Data shown Start Marker

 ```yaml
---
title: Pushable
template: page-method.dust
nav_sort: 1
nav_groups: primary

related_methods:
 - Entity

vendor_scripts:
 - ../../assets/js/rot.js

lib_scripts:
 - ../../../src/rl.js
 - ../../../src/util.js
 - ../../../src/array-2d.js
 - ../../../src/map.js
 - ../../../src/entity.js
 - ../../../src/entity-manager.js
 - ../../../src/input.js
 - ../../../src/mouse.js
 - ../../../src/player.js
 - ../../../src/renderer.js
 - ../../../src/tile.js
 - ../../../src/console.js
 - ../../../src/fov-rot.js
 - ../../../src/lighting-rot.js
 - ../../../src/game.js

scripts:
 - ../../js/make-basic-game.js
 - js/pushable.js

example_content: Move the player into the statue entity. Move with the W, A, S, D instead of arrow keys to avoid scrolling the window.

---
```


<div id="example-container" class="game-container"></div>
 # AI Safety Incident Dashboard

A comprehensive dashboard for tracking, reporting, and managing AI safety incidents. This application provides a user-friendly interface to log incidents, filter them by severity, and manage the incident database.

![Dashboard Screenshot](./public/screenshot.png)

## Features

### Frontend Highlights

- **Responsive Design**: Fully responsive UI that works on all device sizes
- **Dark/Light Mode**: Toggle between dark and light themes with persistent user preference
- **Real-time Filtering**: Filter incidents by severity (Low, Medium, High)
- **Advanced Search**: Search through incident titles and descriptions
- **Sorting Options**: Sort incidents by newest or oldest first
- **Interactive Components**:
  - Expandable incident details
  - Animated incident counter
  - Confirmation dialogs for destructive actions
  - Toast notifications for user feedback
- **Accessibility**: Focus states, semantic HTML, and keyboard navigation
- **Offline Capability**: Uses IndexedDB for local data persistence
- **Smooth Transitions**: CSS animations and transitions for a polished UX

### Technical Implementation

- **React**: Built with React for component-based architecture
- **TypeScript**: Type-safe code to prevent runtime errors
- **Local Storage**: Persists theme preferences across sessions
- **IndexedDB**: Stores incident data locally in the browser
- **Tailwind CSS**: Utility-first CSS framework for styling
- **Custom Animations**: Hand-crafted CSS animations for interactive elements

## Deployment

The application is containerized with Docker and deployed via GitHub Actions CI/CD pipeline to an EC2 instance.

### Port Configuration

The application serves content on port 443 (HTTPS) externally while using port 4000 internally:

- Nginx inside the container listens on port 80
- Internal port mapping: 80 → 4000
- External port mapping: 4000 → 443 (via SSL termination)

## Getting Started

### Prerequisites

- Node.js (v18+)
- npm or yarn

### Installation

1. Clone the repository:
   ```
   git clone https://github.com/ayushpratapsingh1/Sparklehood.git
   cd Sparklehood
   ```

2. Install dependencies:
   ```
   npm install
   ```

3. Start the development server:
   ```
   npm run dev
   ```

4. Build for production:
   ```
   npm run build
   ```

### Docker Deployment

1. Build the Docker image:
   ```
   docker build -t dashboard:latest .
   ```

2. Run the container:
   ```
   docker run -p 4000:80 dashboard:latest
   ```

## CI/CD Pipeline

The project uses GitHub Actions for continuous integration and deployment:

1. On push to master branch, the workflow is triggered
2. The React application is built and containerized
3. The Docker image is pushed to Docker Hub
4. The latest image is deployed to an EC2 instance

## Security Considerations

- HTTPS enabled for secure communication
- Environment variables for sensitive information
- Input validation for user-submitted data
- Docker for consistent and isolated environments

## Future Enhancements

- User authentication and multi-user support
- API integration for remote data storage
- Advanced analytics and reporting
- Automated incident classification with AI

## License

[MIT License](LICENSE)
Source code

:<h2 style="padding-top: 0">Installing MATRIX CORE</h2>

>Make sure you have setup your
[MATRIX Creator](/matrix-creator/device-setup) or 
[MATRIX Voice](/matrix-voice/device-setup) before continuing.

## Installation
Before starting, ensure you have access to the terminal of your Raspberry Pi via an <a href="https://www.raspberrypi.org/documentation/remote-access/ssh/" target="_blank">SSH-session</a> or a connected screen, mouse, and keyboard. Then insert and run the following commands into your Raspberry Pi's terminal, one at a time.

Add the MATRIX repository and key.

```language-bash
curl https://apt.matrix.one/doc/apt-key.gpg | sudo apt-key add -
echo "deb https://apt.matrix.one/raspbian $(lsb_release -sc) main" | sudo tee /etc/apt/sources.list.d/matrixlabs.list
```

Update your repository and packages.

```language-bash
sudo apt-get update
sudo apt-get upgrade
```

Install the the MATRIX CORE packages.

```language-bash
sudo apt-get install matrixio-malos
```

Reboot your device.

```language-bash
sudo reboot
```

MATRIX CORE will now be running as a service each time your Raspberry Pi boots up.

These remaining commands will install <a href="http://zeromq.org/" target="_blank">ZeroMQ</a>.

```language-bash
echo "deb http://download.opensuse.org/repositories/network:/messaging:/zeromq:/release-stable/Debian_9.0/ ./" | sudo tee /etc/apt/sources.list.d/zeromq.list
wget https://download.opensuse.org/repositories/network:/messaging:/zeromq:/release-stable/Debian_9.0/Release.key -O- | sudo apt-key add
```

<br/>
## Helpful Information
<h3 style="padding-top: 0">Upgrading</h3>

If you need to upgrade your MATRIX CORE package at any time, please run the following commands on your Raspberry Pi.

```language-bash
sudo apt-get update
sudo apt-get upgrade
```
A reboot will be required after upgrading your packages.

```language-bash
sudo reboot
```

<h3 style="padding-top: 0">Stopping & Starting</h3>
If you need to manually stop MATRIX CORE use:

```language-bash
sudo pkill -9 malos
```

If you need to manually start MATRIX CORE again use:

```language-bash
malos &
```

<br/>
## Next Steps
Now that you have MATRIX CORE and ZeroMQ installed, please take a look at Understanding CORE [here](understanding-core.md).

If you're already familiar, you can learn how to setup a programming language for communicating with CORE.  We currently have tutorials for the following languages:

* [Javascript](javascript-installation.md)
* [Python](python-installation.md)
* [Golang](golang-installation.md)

Data shown End Marker

(Your objective) Every record must be repeated precisely and in full.

(Answer to this task)
 ```yaml
---
title: Pushable
template: page-method.dust
nav_sort: 1
nav_groups: primary

related_methods:
 - Entity

vendor_scripts:
 - ../../assets/js/rot.js

lib_scripts:
 - ../../../src/rl.js
 - ../../../src/util.js
 - ../../../src/array-2d.js
 - ../../../src/map.js
 - ../../../src/entity.js
 - ../../../src/entity-manager.js
 - ../../../src/input.js
 - ../../../src/mouse.js
 - ../../../src/player.js
 - ../../../src/renderer.js
 - ../../../src/tile.js
 - ../../../src/console.js
 - ../../../src/fov-rot.js
 - ../../../src/lighting-rot.js
 - ../../../src/game.js

scripts:
 - ../../js/make-basic-game.js
 - js/pushable.js

example_content: Move the player into the statue entity. Move with the W, A, S, D instead of arrow keys to avoid scrolling the window.

---
```


<div id="example-container" class="game-container"></div>
 # AI Safety Incident Dashboard

A comprehensive dashboard for tracking, reporting, and managing AI safety incidents. This application provides a user-friendly interface to log incidents, filter them by severity, and manage the incident database.

![Dashboard Screenshot](./public/screenshot.png)

## Features

### Frontend Highlights

- **Responsive Design**: Fully responsive UI that works on all device sizes
- **Dark/Light Mode**: Toggle between dark and light themes with persistent user preference
- **Real-time Filtering**: Filter incidents by severity (Low, Medium, High)
- **Advanced Search**: Search through incident titles and descriptions
- **Sorting Options**: Sort incidents by newest or oldest first
- **Interactive Components**:
  - Expandable incident details
  - Animated incident counter
  - Confirmation dialogs for destructive actions
  - Toast notifications for user feedback
- **Accessibility**: Focus states, semantic HTML, and keyboard navigation
- **Offline Capability**: Uses IndexedDB for local data persistence
- **Smooth Transitions**: CSS animations and transitions for a polished UX

### Technical Implementation

- **React**: Built with React for component-based architecture
- **TypeScript**: Type-safe code to prevent runtime errors
- **Local Storage**: Persists theme preferences across sessions
- **IndexedDB**: Stores incident data locally in the browser
- **Tailwind CSS**: Utility-first CSS framework for styling
- **Custom Animations**: Hand-crafted CSS animations for interactive elements

## Deployment

The application is containerized with Docker and deployed via GitHub Actions CI/CD pipeline to an EC2 instance.

### Port Configuration

The application serves content on port 443 (HTTPS) externally while using port 4000 internally:

- Nginx inside the container listens on port 80
- Internal port mapping: 80 → 4000
- External port mapping: 4000 → 443 (via SSL termination)

## Getting Started

### Prerequisites

- Node.js (v18+)
- npm or yarn

### Installation

1. Clone the repository:
   ```
   git clone https://github.com/ayushpratapsingh1/Sparklehood.git
   cd Sparklehood
   ```

2. Install dependencies:
   ```
   npm install
   ```

3. Start the development server:
   ```
   npm run dev
   ```

4. Build for production:
   ```
   npm run build
   ```

### Docker Deployment

1. Build the Docker image:
   ```
   docker build -t dashboard:latest .
   ```

2. Run the container:
   ```
   docker run -p 4000:80 dashboard:latest
   ```

## CI/CD Pipeline

The project uses GitHub Actions for continuous integration and deployment:

1. On push to master branch, the workflow is triggered
2. The React application is built and containerized
3. The Docker image is pushed to Docker Hub
4. The latest image is deployed to an EC2 instance

## Security Considerations

- HTTPS enabled for secure communication
- Environment variables for sensitive information
- Input validation for user-submitted data
- Docker for consistent and isolated environments

## Future Enhancements

- User authentication and multi-user support
- API integration for remote data storage
- Advanced analytics and reporting
- Automated incident classification with AI

## License

[MIT License](LICENSE)
Source code

:<h2 style="padding-top: 0">Installing MATRIX CORE</h2>

>Make sure you have setup your
[MATRIX Creator](/matrix-creator/device-setup) or 
[MATRIX Voice](/matrix-voice/device-setup) before continuing.

## Installation
Before starting, ensure you have access to the terminal of your Raspberry Pi via an <a href="https://www.raspberrypi.org/documentation/remote-access/ssh/" target="_blank">SSH-session</a> or a connected screen, mouse, and keyboard. Then insert and run the following commands into your Raspberry Pi's terminal, one at a time.

Add the MATRIX repository and key.

```language-bash
curl https://apt.matrix.one/doc/apt-key.gpg | sudo apt-key add -
echo "deb https://apt.matrix.one/raspbian $(lsb_release -sc) main" | sudo tee /etc/apt/sources.list.d/matrixlabs.list
```

Update your repository and packages.

```language-bash
sudo apt-get update
sudo apt-get upgrade
```

Install the the MATRIX CORE packages.

```language-bash
sudo apt-get install matrixio-malos
```

Reboot your device.

```language-bash
sudo reboot
```

MATRIX CORE will now be running as a service each time your Raspberry Pi boots up.

These remaining commands will install <a href="http://zeromq.org/" target="_blank">ZeroMQ</a>.

```language-bash
echo "deb http://download.opensuse.org/repositories/network:/messaging:/zeromq:/release-stable/Debian_9.0/ ./" | sudo tee /etc/apt/sources.list.d/zeromq.list
wget https://download.opensuse.org/repositories/network:/messaging:/zeromq:/release-stable/Debian_9.0/Release.key -O- | sudo apt-key add
```

<br/>
## Helpful Information
<h3 style="padding-top: 0">Upgrading</h3>

If you need to upgrade your MATRIX CORE package at any time, please run the following commands on your Raspberry Pi.

```language-bash
sudo apt-get update
sudo apt-get upgrade
```
A reboot will be required after upgrading your packages.

```language-bash
sudo reboot
```

<h3 style="padding-top: 0">Stopping & Starting</h3>
If you need to manually stop MATRIX CORE use:

```language-bash
sudo pkill -9 malos
```

If you need to manually start MATRIX CORE again use:

```language-bash
malos &
```

<br/>
## Next Steps
Now that you have MATRIX CORE and ZeroMQ installed, please take a look at Understanding CORE [here](understanding-core.md).

If you're already familiar, you can learn how to setup a programming language for communicating with CORE.  We currently have tutorials for the following languages:

* [Javascript](javascript-installation.md)
* [Python](python-installation.md)
* [Golang](golang-installation.md)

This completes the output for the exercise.